Contour detection has been a fundamental component in many image segmentation and object detection systems. Most previous work utilizes low-level features such as texture or saliency to detect contours and then use them as cues for a higher-level task such as object detection. However, we claim that recognizing objects and predicting contours are two mutually related tasks. Contrary to traditional approaches, we show that we can invert the commonly established pipeline: instead of detecting contours with low-level cues for a higher-level recognition task, we exploit object-related features as high-level cues for contour detection. We achieve this goal by means of a multi-scale deep network that consists of five convolutional layers and a bifurcated fully-connected sub-network.
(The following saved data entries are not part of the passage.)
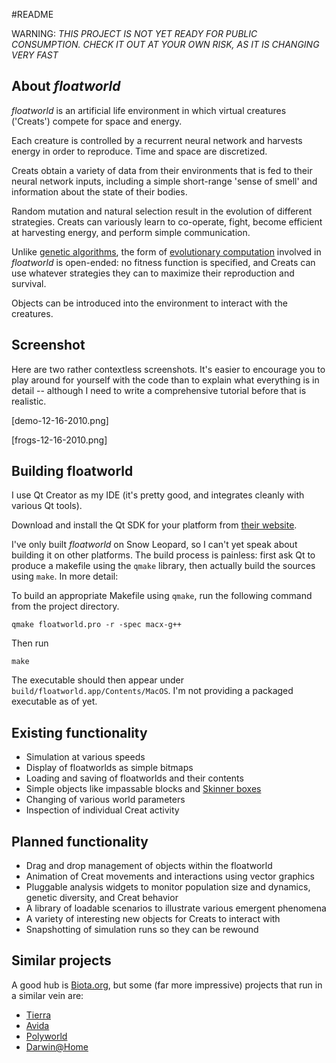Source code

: #README

WARNING: *THIS PROJECT IS NOT YET READY FOR PUBLIC CONSUMPTION. CHECK IT OUT AT YOUR OWN RISK, AS IT IS CHANGING VERY FAST*

## About *floatworld*	

*floatworld* is an artificial life environment in which virtual creatures ('Creats') compete for space and energy.

Each creature is controlled by a recurrent neural network and harvests energy in order to reproduce. Time and space are discretized. 

Creats obtain a variety of data from their environments that is fed to their neural network inputs, including a simple short-range 'sense of smell' and information about the state of their bodies.

Random mutation and natural selection result in the evolution of different strategies. Creats can variously learn to co-operate, fight, become efficient at harvesting energy, and perform simple communication.

Unlike [genetic algorithms](http://en.wikipedia.org/wiki/Genetic_algorithm), the form of [evolutionary computation](http://en.wikipedia.org/wiki/Evolutionary_computation) involved in *floatworld* is open-ended: no fitness function is specified, and Creats can use whatever strategies they can to maximize their reproduction and survival.  

Objects can be introduced into the environment to interact with the creatures. 

## Screenshot

Here are two rather contextless screenshots. It's easier to encourage you to play around for yourself with the code than to explain what everything is in detail -- although I need to write a comprehensive tutorial before that is realistic. 

[demo-12-16-2010.png]     

[frogs-12-16-2010.png]

## Building floatworld

I use Qt Creator as my IDE (it's pretty good, and integrates cleanly with various Qt tools). 

Download and install the Qt SDK for your platform from [their website](http://qt.nokia.com/downloads/downloads).

I've only built *floatworld* on Snow Leopard, so I can't yet speak about building it on other platforms. The build process is painless: first ask Qt to produce a makefile using the `qmake` library, then actually build the sources using `make`. In more detail:

To build an appropriate Makefile using `qmake`, run the following command from the project directory. 

    qmake floatworld.pro -r -spec macx-g++

Then run 

    make

The executable should then appear under `build/floatworld.app/Contents/MacOS`. I'm not providing a packaged executable as of yet.

## Existing functionality

*   Simulation at various speeds
*   Display of floatworlds as simple bitmaps
*   Loading and saving of floatworlds and their contents
*   Simple objects like impassable blocks and [Skinner boxes](http://en.wikipedia.org/wiki/Skinner_box)
*   Changing of various world parameters
*   Inspection of individual Creat activity

## Planned functionality

*   Drag and drop management of objects within the floatworld
*   Animation of Creat movements and interactions using vector graphics
*   Pluggable analysis widgets to monitor population size and dynamics, genetic diversity, and Creat behavior
*   A library of loadable scenarios to illustrate various emergent phenomena
*   A variety of interesting new objects for Creats to interact with
*   Snapshotting of simulation runs so they can be rewound

## Similar projects

A good hub is [Biota.org](http://www.biota.org/), but some (far more impressive) projects that run in a similar vein are:

*   [Tierra](http://life.ou.edu/tierra/)
*   [Avida](http://devolab.msu.edu/)
*   [Polyworld](http://sourceforge.net/projects/polyworld/)
*   [Darwin@Home](http://www.darwinathome.org/)
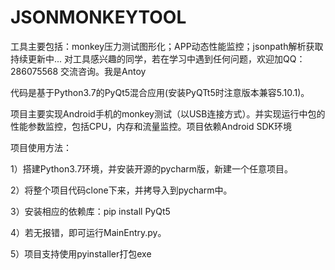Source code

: # JSONMONKEYTOOL



工具主要包括：monkey压力测试图形化；APP动态性能监控；jsonpath解析获取 持续更新中... 对工具感兴趣的同学，若在学习中遇到任何问题，欢迎加QQ：286075568 交流咨询。我是Antoy

代码是基于Python3.7的PyQt5混合应用(安装PyQTt5时注意版本兼容5.10.1)。

项目主要实现Android手机的monkey测试（以USB连接方式）。并实现运行中包的性能参数监控，包括CPU，内存和流量监控。项目依赖Android SDK环境

项目使用方法：

1）搭建Python3.7环境，并安装开源的pycharm版，新建一个任意项目。

2）将整个项目代码clone下来，并拷导入到pycharm中。

3）安装相应的依赖库：pip install PyQt5

4）若无报错，即可运行MainEntry.py。

5）项目支持使用pyinstaller打包exe
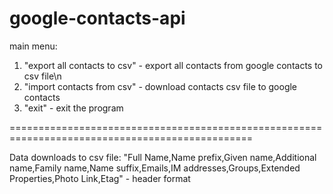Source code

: google-contacts-api
===================

main menu:
1. "export all contacts to csv" - export all contacts from google contacts to csv file\n
2. "import contacts from csv" - download contacts csv file to google contacts
3. "exit" - exit the program

================================================================================================

Data downloads to csv file:
"Full Name,Name prefix,Given name,Additional name,Family name,Name suffix,Emails,IM addresses,Groups,Extended Properties,Photo Link,Etag" - header format
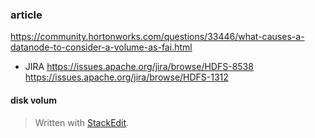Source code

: ### article
https://community.hortonworks.com/questions/33446/what-causes-a-datanode-to-consider-a-volume-as-fai.html

* JIRA
https://issues.apache.org/jira/browse/HDFS-8538
https://issues.apache.org/jira/browse/HDFS-1312

#### disk volum
> Written with [StackEdit](https://stackedit.io/).
<!--stackedit_data:
eyJoaXN0b3J5IjpbLTE5MDU1NDQyM119
-->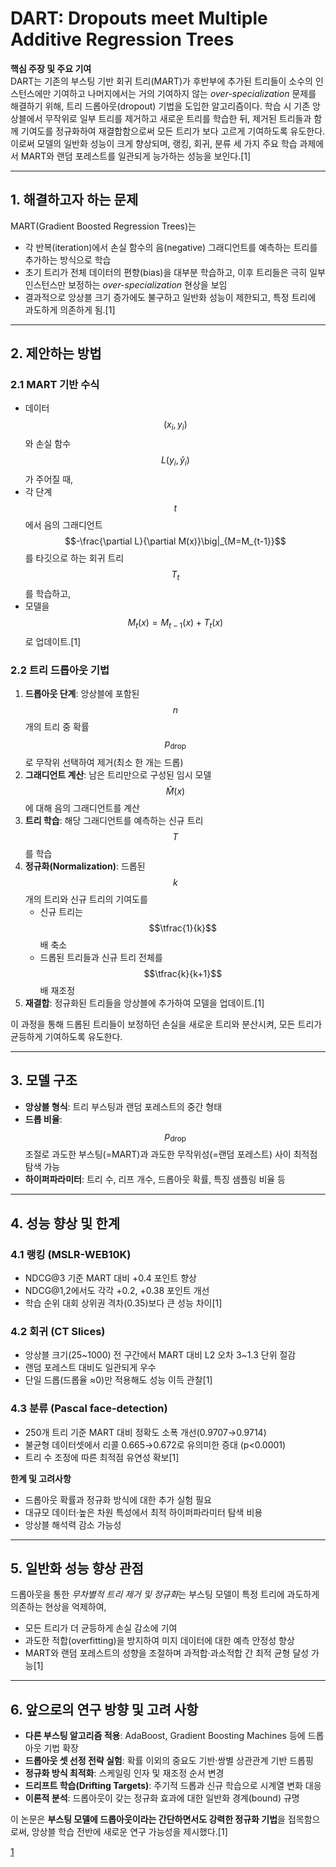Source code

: # DART: Dropouts meet Multiple Additive Regression Trees

**핵심 주장 및 주요 기여**  
DART는 기존의 부스팅 기반 회귀 트리(MART)가 후반부에 추가된 트리들이 소수의 인스턴스에만 기여하고 나머지에서는 거의 기여하지 않는 *over-specialization* 문제를 해결하기 위해, 트리 드롭아웃(dropout) 기법을 도입한 알고리즘이다. 학습 시 기존 앙상블에서 무작위로 일부 트리를 제거하고 새로운 트리를 학습한 뒤, 제거된 트리들과 함께 기여도를 정규화하여 재결합함으로써 모든 트리가 보다 고르게 기여하도록 유도한다. 이로써 모델의 일반화 성능이 크게 향상되며, 랭킹, 회귀, 분류 세 가지 주요 학습 과제에서 MART와 랜덤 포레스트를 일관되게 능가하는 성능을 보인다.[1]

***

## 1. 해결하고자 하는 문제  
MART(Gradient Boosted Regression Trees)는  
- 각 반복(iteration)에서 손실 함수의 음(negative) 그래디언트를 예측하는 트리를 추가하는 방식으로 학습  
- 초기 트리가 전체 데이터의 편향(bias)을 대부분 학습하고, 이후 트리들은 극히 일부 인스턴스만 보정하는 *over-specialization* 현상을 보임  
- 결과적으로 앙상블 크기 증가에도 불구하고 일반화 성능이 제한되고, 특정 트리에 과도하게 의존하게 됨.[1]

***

## 2. 제안하는 방법  
### 2.1 MART 기반 수식  
- 데이터 $$(x_i,y_i)$$와 손실 함수 $$L(y_i,\hat y_i)$$가 주어질 때,  
- 각 단계 $$t$$에서 음의 그래디언트 $$-\frac{\partial L}{\partial M(x)}\big|_{M=M_{t-1}}$$를 타깃으로 하는 회귀 트리 $$T_t$$를 학습하고,  
- 모델을 $$M_t(x)=M_{t-1}(x)+T_t(x)$$로 업데이트.[1]

### 2.2 트리 드롭아웃 기법  
1. **드롭아웃 단계**: 앙상블에 포함된 $$n$$개의 트리 중 확률 $$p_{\mathrm{drop}}$$로 무작위 선택하여 제거(최소 한 개는 드롭)  
2. **그래디언트 계산**: 남은 트리만으로 구성된 임시 모델 $$\hat M(x)$$에 대해 음의 그래디언트를 계산  
3. **트리 학습**: 해당 그래디언트를 예측하는 신규 트리 $$T$$를 학습  
4. **정규화(Normalization)**: 드롭된 $$k$$개의 트리와 신규 트리의 기여도를  
   - 신규 트리는 $$\tfrac{1}{k}$$ 배 축소  
   - 드롭된 트리들과 신규 트리 전체를 $$\tfrac{k}{k+1}$$ 배 재조정  
5. **재결합**: 정규화된 트리들을 앙상블에 추가하여 모델을 업데이트.[1]

이 과정을 통해 드롭된 트리들이 보정하던 손실을 새로운 트리와 분산시켜, 모든 트리가 균등하게 기여하도록 유도한다.

***

## 3. 모델 구조  
- **앙상블 형식**: 트리 부스팅과 랜덤 포레스트의 중간 형태  
- **드롭 비율**: $$p_{\mathrm{drop}}$$ 조절로 과도한 부스팅(=MART)과 과도한 무작위성(=랜덤 포레스트) 사이 최적점 탐색 가능  
- **하이퍼파라미터**: 트리 수, 리프 개수, 드롭아웃 확률, 특징 샘플링 비율 등  

***

## 4. 성능 향상 및 한계  
### 4.1 랭킹 (MSLR-WEB10K)  
- NDCG@3 기준 MART 대비 +0.4 포인트 향상  
- NDCG@1,2에서도 각각 +0.2, +0.38 포인트 개선  
- 학습 순위 대회 상위권 격차(0.35)보다 큰 성능 차이[1]

### 4.2 회귀 (CT Slices)  
- 앙상블 크기(25~1000) 전 구간에서 MART 대비 L2 오차 3~1.3 단위 절감  
- 랜덤 포레스트 대비도 일관되게 우수  
- 단일 드롭(드롭율 ≈0)만 적용해도 성능 이득 관찰[1]

### 4.3 분류 (Pascal face-detection)  
- 250개 트리 기준 MART 대비 정확도 소폭 개선(0.9707→0.9714)  
- 불균형 데이터셋에서 리콜 0.665→0.672로 유의미한 증대 (p<0.0001)  
- 트리 수 조정에 따른 최적점 유연성 확보[1]

**한계 및 고려사항**  
- 드롭아웃 확률과 정규화 방식에 대한 추가 실험 필요  
- 대규모 데이터·높은 차원 특성에서 최적 하이퍼파라미터 탐색 비용  
- 앙상블 해석력 감소 가능성  

***

## 5. 일반화 성능 향상 관점  
드롭아웃을 통한 *무차별적 트리 제거 및 정규화*는 부스팅 모델이 특정 트리에 과도하게 의존하는 현상을 억제하여,  
- 모든 트리가 더 균등하게 손실 감소에 기여  
- 과도한 적합(overfitting)을 방지하여 미지 데이터에 대한 예측 안정성 향상  
- MART와 랜덤 포레스트의 성향을 조절하며 과적합·과소적합 간 최적 균형 달성 가능[1]

***

## 6. 앞으로의 연구 방향 및 고려 사항  
- **다른 부스팅 알고리즘 적용**: AdaBoost, Gradient Boosting Machines 등에 드롭아웃 기법 확장  
- **드롭아웃 셋 선정 전략 실험**: 확률 이외의 중요도 기반·쌍별 상관관계 기반 드롭핑  
- **정규화 방식 최적화**: 스케일링 인자 및 재조정 순서 변경  
- **드리프트 학습(Drifting Targets)**: 주기적 드롭과 신규 학습으로 시계열 변화 대응  
- **이론적 분석**: 드롭아웃이 갖는 정규화 효과에 대한 일반화 경계(bound) 규명  

이 논문은 **부스팅 모델에 드롭아웃이라는 간단하면서도 강력한 정규화 기법**을 접목함으로써, 앙상블 학습 전반에 새로운 연구 가능성을 제시했다.[1]

[1](https://ppl-ai-file-upload.s3.amazonaws.com/web/direct-files/attachments/65988149/48400530-cb83-4f03-acea-247e385fc2af/1505.01866v1.pdf)
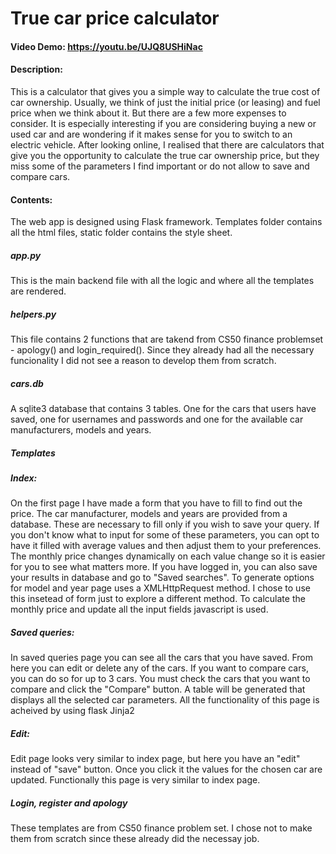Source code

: # True car price calculator
#### Video Demo:  https://youtu.be/UJQ8USHiNac
#### Description:
  This is a calculator that gives you a simple way to calculate the true cost of car ownership. Usually, we think of just the initial price (or leasing) and fuel price when we think about it. But there are a few more expenses to consider. It is especially interesting if you are considering buying a new or used car and are wondering if it makes sense for you to switch to an electric vehicle. After looking online, I realised that there are calculators that give you the opportunity to calculate the true car ownership price, but they miss some of the parameters I find important or do not allow to save and compare cars.
#### Contents:
  The web app is designed using Flask framework. Templates folder contains all the html files, static folder contains the style sheet.
##### app.py
  This is the main backend file with all the logic and where all the templates are rendered.
##### helpers.py
  This file contains 2 functions that are takend from CS50 finance problemset - apology() and login_required(). Since they already had all the necessary funcionality I did not see a reason to develop them from scratch.
##### cars.db
  A sqlite3 database that contains 3 tables. One for the cars that users have saved, one for usernames and passwords and one for the available car manufacturers, models and years.
##### **Templates**
##### Index:
  On the first page I have made a form that you have to fill to find out the price. The car manufacturer, models and years are provided from a database. These are necessary to fill only if you wish to save your query. If you don't know what to input for some of these parameters, you can opt to have it filled with average values and then adjust them to your preferences. The monthly price changes dynamically on each value change so it is easier for you to see what matters more. If you have logged in, you can also save your results in database and go to "Saved searches".
  To generate options for model and year page uses a XMLHttpRequest method. I chose to use this insetead of form just to explore a different method.
  To calculate the monthly price and update all the input fields javascript is used.
##### Saved queries:
  In saved queries page you can see all the cars that you have saved. From here you can edit or delete any of the cars. If you want to compare cars, you can do so for up to 3 cars. You must check the cars that you want to compare and click the "Compare" button. A table will be generated that displays all the selected car parameters.
  All the functionality of this page is acheived by using flask Jinja2
##### Edit:
  Edit page looks very similar to index page, but here you have an "edit" instead of "save" button. Once you click it the values for the chosen car are updated.
  Functionally this page is very similar to index page.
##### Login, register and apology
  These templates are from CS50 finance problem set. I chose not to make them from scratch since these already did the necessay job.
The section from the input layer to the fifth convolutional layer is fixed and directly lifted from a pre-trained network optimized over a large-scale object classification task. This section of the network is applied to four different scales of the image input. These four parallel and identical streams are then attached to a bifurcated sub-network consisting of two independently-trained branches. One branch learns to predict the contour likelihood (with a classification objective) whereas the other branch is trained to learn the fraction of human labelers agreeing about the contour presence at a given point (with a regression criterion). We show that without any feature engineering our multi-scale deep learning approach achieves state-of-the-art results in contour detection.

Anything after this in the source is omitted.